Roger,
I was heavily involved in televised political debates a long time ago, including presidential primaries. I lost interest after 1988 when those turned into gotcha contests where the No. 1 goal was not to lose the election right there.
IMO it is rarely possible to determine the effect of a debate or rather, a series of joint appearances, until the pros sit down and compare notes after the election.
In most instances candidates’ goals, after not losing right there, are to get particular IMAGES across to particular demographic groups. It is possible for both candidates to achieve such goals, and for both to fail.
I did not watch the Bush/Kerry debate. I stopped watching television long ago and dropped my cable service last year after my youngest left for college.
But she watched it, and her chief impression was that Bush was far more positive and determined than Kerry. And she is a classic 19 year-old liberal. This told me that Bush stayed on the message he’s been projecting for the whole year. If he got it across to my daughter, he also got it across to the audience he was trying to reach.

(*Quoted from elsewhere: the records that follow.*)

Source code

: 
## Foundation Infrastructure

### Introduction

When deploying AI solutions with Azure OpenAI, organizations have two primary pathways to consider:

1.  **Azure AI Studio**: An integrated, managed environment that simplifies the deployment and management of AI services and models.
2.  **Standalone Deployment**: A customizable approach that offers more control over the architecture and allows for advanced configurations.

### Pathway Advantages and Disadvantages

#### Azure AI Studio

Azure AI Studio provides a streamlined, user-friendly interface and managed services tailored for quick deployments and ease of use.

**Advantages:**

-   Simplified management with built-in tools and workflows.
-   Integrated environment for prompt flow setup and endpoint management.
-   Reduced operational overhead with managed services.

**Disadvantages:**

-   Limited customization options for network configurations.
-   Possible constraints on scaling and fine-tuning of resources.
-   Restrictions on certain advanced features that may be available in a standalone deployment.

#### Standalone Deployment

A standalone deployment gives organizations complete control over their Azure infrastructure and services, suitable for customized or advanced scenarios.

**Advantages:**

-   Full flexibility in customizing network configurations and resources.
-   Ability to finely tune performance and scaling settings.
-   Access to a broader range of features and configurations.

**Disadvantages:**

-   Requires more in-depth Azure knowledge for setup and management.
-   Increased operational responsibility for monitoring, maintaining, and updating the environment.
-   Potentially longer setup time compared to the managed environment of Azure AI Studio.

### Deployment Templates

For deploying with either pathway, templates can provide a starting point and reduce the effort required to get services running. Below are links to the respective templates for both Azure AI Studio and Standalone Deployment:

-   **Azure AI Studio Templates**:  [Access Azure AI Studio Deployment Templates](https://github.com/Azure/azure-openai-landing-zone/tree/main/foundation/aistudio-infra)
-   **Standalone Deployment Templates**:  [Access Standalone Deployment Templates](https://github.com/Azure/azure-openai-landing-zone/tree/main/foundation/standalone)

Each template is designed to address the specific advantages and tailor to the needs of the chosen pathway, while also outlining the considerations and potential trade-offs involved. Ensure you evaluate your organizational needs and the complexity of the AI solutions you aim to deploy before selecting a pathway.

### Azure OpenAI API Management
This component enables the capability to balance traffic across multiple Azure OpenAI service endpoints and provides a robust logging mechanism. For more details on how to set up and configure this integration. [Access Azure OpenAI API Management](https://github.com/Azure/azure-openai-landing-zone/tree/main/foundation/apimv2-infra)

Everything I’ve heard about Kerry’s debate performance was that he “seemed presidential”, i.e., he achieved the classic challenger goal of presenting himself as an acceptable alternative to an incumbent among those voters who are already disaffected from the incumbent and looking for an alternative.
So the impression I have of the debate from others tells me that both candidates achieved their positive goals. And neither lost it right there.
Whether the debate was a wash, or will have a material effect on the election’s outcome, cannot be determined now. I doubt that the pros on either side can figure it out, and non-pros lacking access to the specialized & confidential polls taken by the two campaigns certainly can’t.